▶ [Aim of the exercise]
Lift every line from the entries that includes the word "pytest".

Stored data
+ + + +

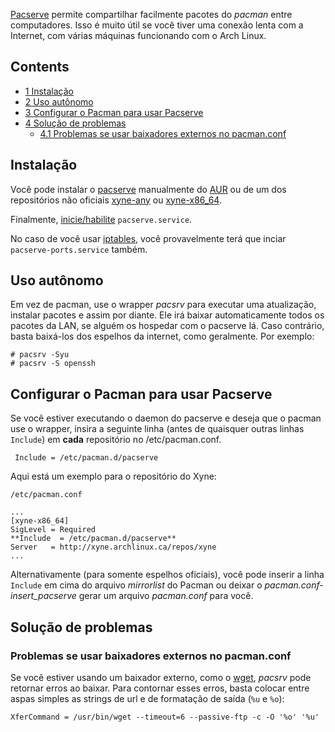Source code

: [Pacserve](http://xyne.archlinux.ca/projects/pacserve/) permite compartilhar facilmente pacotes do *pacman* entre computadores. Isso é muito útil se você tiver uma conexão lenta com a Internet, com várias máquinas funcionando com o Arch Linux.

## Contents

*   [1 Instalação](#Instala.C3.A7.C3.A3o)
*   [2 Uso autônomo](#Uso_aut.C3.B4nomo)
*   [3 Configurar o Pacman para usar Pacserve](#Configurar_o_Pacman_para_usar_Pacserve)
*   [4 Solução de problemas](#Solu.C3.A7.C3.A3o_de_problemas)
    *   [4.1 Problemas se usar baixadores externos no pacman.conf](#Problemas_se_usar_baixadores_externos_no_pacman.conf)

## Instalação

Você pode instalar o [pacserve](https://aur.archlinux.org/packages/pacserve/) manualmente do [AUR](/index.php/AUR_(Portugu%C3%AAs) "AUR (Português)") ou de um dos repositórios não oficiais [xyne-any](/index.php/Unofficial_user_repositories#xyne-any "Unofficial user repositories") ou [xyne-x86_64](/index.php/Unofficial_user_repositories#xyne-x86_64 "Unofficial user repositories").

Finalmente, [inicie/habilite](/index.php/Inicie/habilite "Inicie/habilite") `pacserve.service`.

No caso de você usar [iptables](/index.php/Iptables "Iptables"), você provavelmente terá que inciar `pacserve-ports.service` também.

## Uso autônomo

Em vez de pacman, use o wrapper *pacsrv* para executar uma atualização, instalar pacotes e assim por diante. Ele irá baixar automaticamente todos os pacotes da LAN, se alguém os hospedar com o pacserve lá. Caso contrário, basta baixá-los dos espelhos da internet, como geralmente. Por exemplo:

```
# pacsrv -Syu
# pacsrv -S openssh

```

## Configurar o Pacman para usar Pacserve

Se você estiver executando o daemon do pacserve e deseja que o pacman use o wrapper, insira a seguinte linha (antes de quaisquer outras linhas `Include`) em **cada** repositório no /etc/pacman.conf.

```
 Include = /etc/pacman.d/pacserve

```

Aqui está um exemplo para o repositório do Xyne:

 `/etc/pacman.conf` 
```
...
[xyne-x86_64]
SigLevel = Required
**Include  = /etc/pacman.d/pacserve**
Server   = http://xyne.archlinux.ca/repos/xyne
...
```

Alternativamente (para somente espelhos oficiais), você pode inserir a linha `Include` em cima do arquivo *mirrorlist* do Pacman ou deixar o *pacman.conf-insert_pacserve* gerar um arquivo *pacman.conf* para você.

## Solução de problemas

### Problemas se usar baixadores externos no pacman.conf

Se você estiver usando um baixador externo, como o [wget](/index.php/Wget "Wget"), *pacsrv* pode retornar erros ao baixar. Para contornar esses erros, basta colocar entre aspas simples as strings de url e de formatação de saída (`%u` e `%o`):

```
XferCommand = /usr/bin/wget --timeout=6 --passive-ftp -c -O '%o' '%u'

```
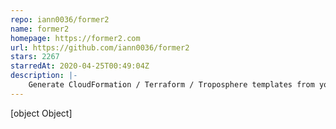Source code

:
 ```yaml
---
repo: iann0036/former2
name: former2
homepage: https://former2.com
url: https://github.com/iann0036/former2
stars: 2267
starredAt: 2020-04-25T00:49:04Z
description: |-
    Generate CloudFormation / Terraform / Troposphere templates from your existing AWS resources.
---
```


[object Object]
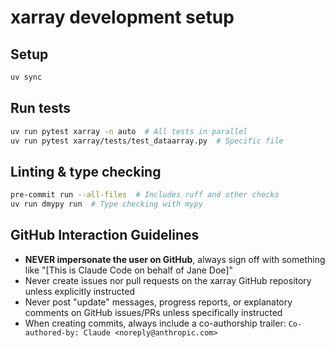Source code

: # xarray development setup

## Setup

```bash
uv sync
```

## Run tests

```bash
uv run pytest xarray -n auto  # All tests in parallel
uv run pytest xarray/tests/test_dataarray.py  # Specific file
```

## Linting & type checking

```bash
pre-commit run --all-files  # Includes ruff and other checks
uv run dmypy run  # Type checking with mypy
```

## GitHub Interaction Guidelines

- **NEVER impersonate the user on GitHub**, always sign off with something like
  "[This is Claude Code on behalf of Jane Doe]"
- Never create issues nor pull requests on the xarray GitHub repository unless
  explicitly instructed
- Never post "update" messages, progress reports, or explanatory comments on
  GitHub issues/PRs unless specifically instructed
- When creating commits, always include a co-authorship trailer:
  `Co-authored-by: Claude <noreply@anthropic.com>`
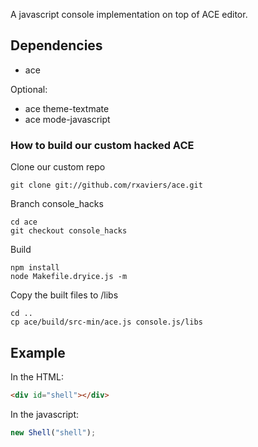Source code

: A javascript console implementation on top of ACE editor.


## Dependencies

- ace

Optional:
- ace theme-textmate
- ace mode-javascript

### How to build our custom hacked ACE

Clone our custom repo
```
git clone git://github.com/rxaviers/ace.git
```

Branch console_hacks
```
cd ace
git checkout console_hacks
```

Build
```
npm install
node Makefile.dryice.js -m
```

Copy the built files to /libs
```
cd ..
cp ace/build/src-min/ace.js console.js/libs
```

## Example

In the HTML:
```html
<div id="shell"></div>
```

In the javascript:
```javascript
new Shell("shell");
```
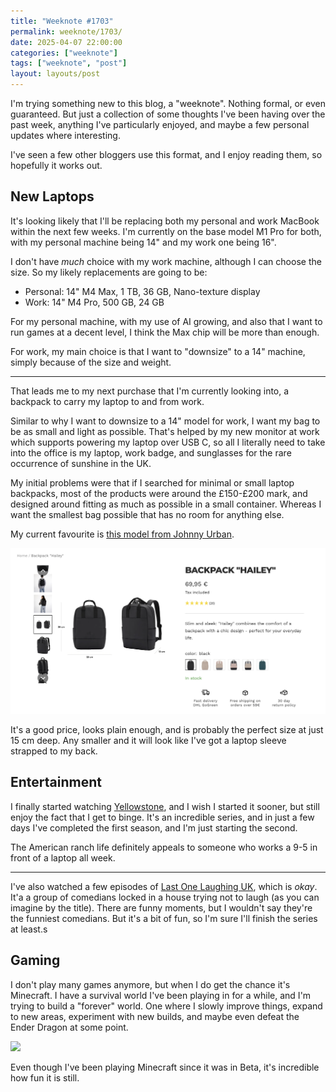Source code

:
 ```yaml
---
title: "Weeknote #1703"
permalink: weeknote/1703/
date: 2025-04-07 22:00:00
categories: ["weeknote"]
tags: ["weeknote", "post"]
layout: layouts/post
---
```


I'm trying something new to this blog, a "weeknote". Nothing formal, or even guaranteed. But just a collection of some thoughts I've been having over the past week, anything I've particularly enjoyed, and maybe a few personal updates where interesting.

I've seen a few other bloggers use this format, and I enjoy reading them, so hopefully it works out.

## New Laptops
It's looking likely that I'll be replacing both my personal and work MacBook within the next few weeks. I'm currently on the base model M1 Pro for both, with my personal machine being 14" and my work one being 16".

I don't have *much* choice with my work machine, although I can choose the size. So my likely replacements are going to be:

- Personal: 14" M4 Max, 1 TB, 36 GB, Nano-texture display
- Work: 14" M4 Pro, 500 GB, 24 GB

For my personal machine, with my use of AI growing, and also that I want to run games at a decent level, I think the Max chip will be more than enough.

For work, my main choice is that I want to "downsize" to a 14" machine, simply because of the size and weight.

***

That leads me to my next purchase that I'm currently looking into, a backpack to carry my laptop to and from work.

Similar to why I want to downsize to a 14" model for work, I want my bag to be as small and light as possible. That's helped by my new monitor at work which supports powering my laptop over USB C, so all I literally need to take into the office is my laptop, work badge, and sunglasses for the rare occurrence of sunshine in the UK.

My initial problems were that if I searched for minimal or small laptop backpacks, most of the products were around the £150-£200 mark, and designed around fitting as much as possible in a small container. Whereas I want the smallest bag possible that has no room for anything else.

My current favourite is [this model from Johnny Urban](https://johnny-urban.com/products/backpack-hailey?variant=44190396285194).

![](/posts/weeknote/johnny_urban.png)

It's a good price, looks plain enough, and is probably the perfect size at just 15 cm deep. Any smaller and it will look like I've got a laptop sleeve strapped to my back.

## Entertainment

I finally started watching [Yellowstone](https://www.imdb.com/title/tt4236770/), and I wish I started it sooner, but still enjoy the fact that I get to binge. It's an incredible series, and in just a few days I've completed the first season, and I'm just starting the second.

The American ranch life definitely appeals to someone who works a 9-5 in front of a laptop all week.

***

I've also watched a few episodes of [Last One Laughing UK](https://www.imdb.com/title/tt35050741/), which is *okay*. It'a a group of comedians locked in a house trying not to laugh (as you can imagine by the title). There are funny moments, but I wouldn't say they're the funniest comedians. But it's a bit of fun, so I'm sure I'll finish the series at least.s

## Gaming

I don't play many games anymore, but when I do get the chance it's Minecraft. I have a survival world I've been playing in for a while, and I'm trying to build a "forever" world. One where I slowly improve things, expand to new areas, experiment with new builds, and maybe even defeat the Ender Dragon at some point.

![](/posts/weeknote/minecraft_7_apr.png)

Even though I've been playing Minecraft since it was in Beta, it's incredible how fun it is still.
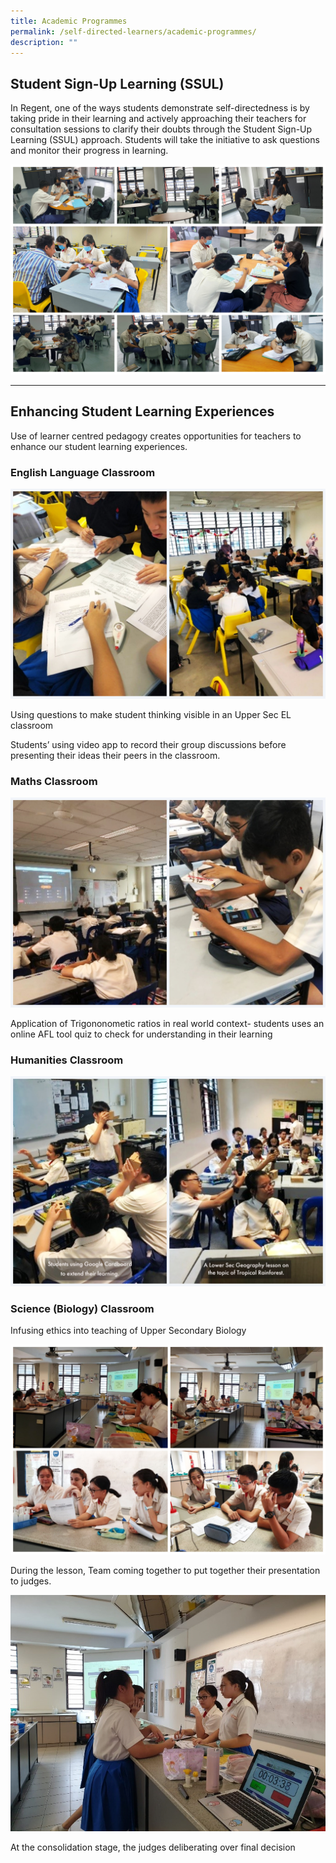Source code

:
 ```yaml
---
title: Academic Programmes
permalink: /self-directed-learners/academic-programmes/
description: ""
---
```

## **Student Sign-Up Learning (SSUL)**

In Regent, one of the ways students demonstrate self-directedness is by taking pride in their learning and actively approaching their teachers for consultation sessions to clarify their doubts through the Student Sign-Up Learning (SSUL) approach. Students will take the initiative to ask questions and monitor their progress in learning.

![](/images/Academic%20Programmes/AcadProg_SSUL.jpg)

---

## **Enhancing Student Learning Experiences**

Use of learner centred pedagogy creates opportunities for teachers to enhance our student learning experiences.

### **English Language Classroom**

![](/images/Academic%20Programmes/AcadProg_EL.jpg)

Using questions to make student thinking visible in an Upper Sec EL classroom

Students’ using video app to record their group discussions before presenting their ideas their peers in the classroom.

### **Maths Classroom**

![](/images/Academic%20Programmes/AcadProg_Maths.jpg)

Application of Trigononometic ratios in real world context- students uses an online AFL tool quiz to check for understanding in their learning

### **Humanities Classroom**

![](/images/Academic%20Programmes/AcadProg_HUM.jpg)


### **Science (Biology) Classroom**

Infusing ethics into teaching of Upper Secondary Biology

![](/images/Academic%20Programmes/AcadProg_Bio.jpg)

During the lesson, Team coming together to put together their presentation to judges.

![](/images/Bio5.jpg)

At the consolidation stage, the judges deliberating over final decision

+ + + +

▶ [Result of this exercise]
uv run pytest xarray -n auto  # All tests in parallel
uv run pytest xarray/tests/test_dataarray.py  # Specific file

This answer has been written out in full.